A prominent part of the collection of sound recordings consists of phonograph records produced since early 20th century, as well as of the radio broadcasts produced from the 1930s onwards. The first Estonian-language sound recording was produced in 1901 in St. Petersburg, but the oldest sound recordings in the Film Archives are one-sided gramophone discs released in 1904.
The earliest recordings of radio broadcasts – on now-rare acetate records – date from the second half of the 1930s. In government departments, the first phonograms were recorded in the mid-1970s and the acquisition of these in various formats continues today. In the first few years of the re-independence period, many film and record production institutions went defunct. As a result, the audio collection of the Film Archives increased with the acquisition of Tallinnfilm audio archives and master tapes for vinyl discs released by Meloodia company.
Over the last decade, the share of material from Estonian diasporic communities has increased significantly. The most important personal archives are the audio collections of recording producer Viljar Nairis and the writer Enn Nõu. The most significant radio collections consist of broadcasts by Eesti Raadio, Eesti Televisioon, Radio Free Europe, and the Stockholm Association of Estonian Music and Culture community radio. The latter collection also contains programming and recordings from other Estonian-language radio stations’ programming from Sweden and other places.

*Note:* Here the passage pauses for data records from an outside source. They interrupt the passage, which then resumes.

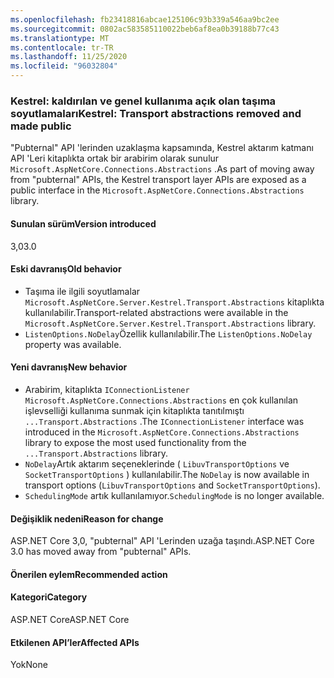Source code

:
 ```yaml
---
ms.openlocfilehash: fb23418816abcae125106c93b339a546aa9bc2ee
ms.sourcegitcommit: 0802ac583585110022beb6af8ea0b39188b77c43
ms.translationtype: MT
ms.contentlocale: tr-TR
ms.lasthandoff: 11/25/2020
ms.locfileid: "96032804"
---
```

### <a name="kestrel-transport-abstractions-removed-and-made-public"></a><span data-ttu-id="26fed-101">Kestrel: kaldırılan ve genel kullanıma açık olan taşıma soyutlamaları</span><span class="sxs-lookup"><span data-stu-id="26fed-101">Kestrel: Transport abstractions removed and made public</span></span>

<span data-ttu-id="26fed-102">"Pubternal" API 'lerinden uzaklaşma kapsamında, Kestrel aktarım katmanı API 'Leri kitaplıkta ortak bir arabirim olarak sunulur `Microsoft.AspNetCore.Connections.Abstractions` .</span><span class="sxs-lookup"><span data-stu-id="26fed-102">As part of moving away from "pubternal" APIs, the Kestrel transport layer APIs are exposed as a public interface in the `Microsoft.AspNetCore.Connections.Abstractions` library.</span></span>

#### <a name="version-introduced"></a><span data-ttu-id="26fed-103">Sunulan sürüm</span><span class="sxs-lookup"><span data-stu-id="26fed-103">Version introduced</span></span>

<span data-ttu-id="26fed-104">3,0</span><span class="sxs-lookup"><span data-stu-id="26fed-104">3.0</span></span>

#### <a name="old-behavior"></a><span data-ttu-id="26fed-105">Eski davranış</span><span class="sxs-lookup"><span data-stu-id="26fed-105">Old behavior</span></span>

- <span data-ttu-id="26fed-106">Taşıma ile ilgili soyutlamalar `Microsoft.AspNetCore.Server.Kestrel.Transport.Abstractions` kitaplıkta kullanılabilir.</span><span class="sxs-lookup"><span data-stu-id="26fed-106">Transport-related abstractions were available in the `Microsoft.AspNetCore.Server.Kestrel.Transport.Abstractions` library.</span></span>
- <span data-ttu-id="26fed-107">`ListenOptions.NoDelay`Özellik kullanılabilir.</span><span class="sxs-lookup"><span data-stu-id="26fed-107">The `ListenOptions.NoDelay` property was available.</span></span>

#### <a name="new-behavior"></a><span data-ttu-id="26fed-108">Yeni davranış</span><span class="sxs-lookup"><span data-stu-id="26fed-108">New behavior</span></span>

- <span data-ttu-id="26fed-109">Arabirim, kitaplıkta `IConnectionListener` `Microsoft.AspNetCore.Connections.Abstractions` en çok kullanılan işlevselliği kullanıma sunmak için kitaplıkta tanıtılmıştı `...Transport.Abstractions` .</span><span class="sxs-lookup"><span data-stu-id="26fed-109">The `IConnectionListener` interface was introduced in the `Microsoft.AspNetCore.Connections.Abstractions` library to expose the most used functionality from the `...Transport.Abstractions` library.</span></span>
- <span data-ttu-id="26fed-110">`NoDelay`Artık aktarım seçeneklerinde ( `LibuvTransportOptions` ve `SocketTransportOptions` ) kullanılabilir.</span><span class="sxs-lookup"><span data-stu-id="26fed-110">The `NoDelay` is now available in transport options (`LibuvTransportOptions` and `SocketTransportOptions`).</span></span>
- <span data-ttu-id="26fed-111">`SchedulingMode` artık kullanılamıyor.</span><span class="sxs-lookup"><span data-stu-id="26fed-111">`SchedulingMode` is no longer available.</span></span>

#### <a name="reason-for-change"></a><span data-ttu-id="26fed-112">Değişiklik nedeni</span><span class="sxs-lookup"><span data-stu-id="26fed-112">Reason for change</span></span>

<span data-ttu-id="26fed-113">ASP.NET Core 3,0, "pubternal" API 'Lerinden uzağa taşındı.</span><span class="sxs-lookup"><span data-stu-id="26fed-113">ASP.NET Core 3.0 has moved away from "pubternal" APIs.</span></span>

#### <a name="recommended-action"></a><span data-ttu-id="26fed-114">Önerilen eylem</span><span class="sxs-lookup"><span data-stu-id="26fed-114">Recommended action</span></span>

#### <a name="category"></a><span data-ttu-id="26fed-115">Kategori</span><span class="sxs-lookup"><span data-stu-id="26fed-115">Category</span></span>

<span data-ttu-id="26fed-116">ASP.NET Core</span><span class="sxs-lookup"><span data-stu-id="26fed-116">ASP.NET Core</span></span>

#### <a name="affected-apis"></a><span data-ttu-id="26fed-117">Etkilenen API’ler</span><span class="sxs-lookup"><span data-stu-id="26fed-117">Affected APIs</span></span>

<span data-ttu-id="26fed-118">Yok</span><span class="sxs-lookup"><span data-stu-id="26fed-118">None</span></span>

<!-- 

#### Affected APIs

Not detectable via API analysis

-->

The sound recordings of performances by well-known persons constitute an invaluable part of the audio collections. These include both speeches by statesmen in the interwar era and by leaders of governments in exile. Also fascinating are speeches by significant figures in art, music, literature, science and sport. The main aim of the record collection is to preserve a maximum number of the records issued in, or related to, Estonia before World War II and later on.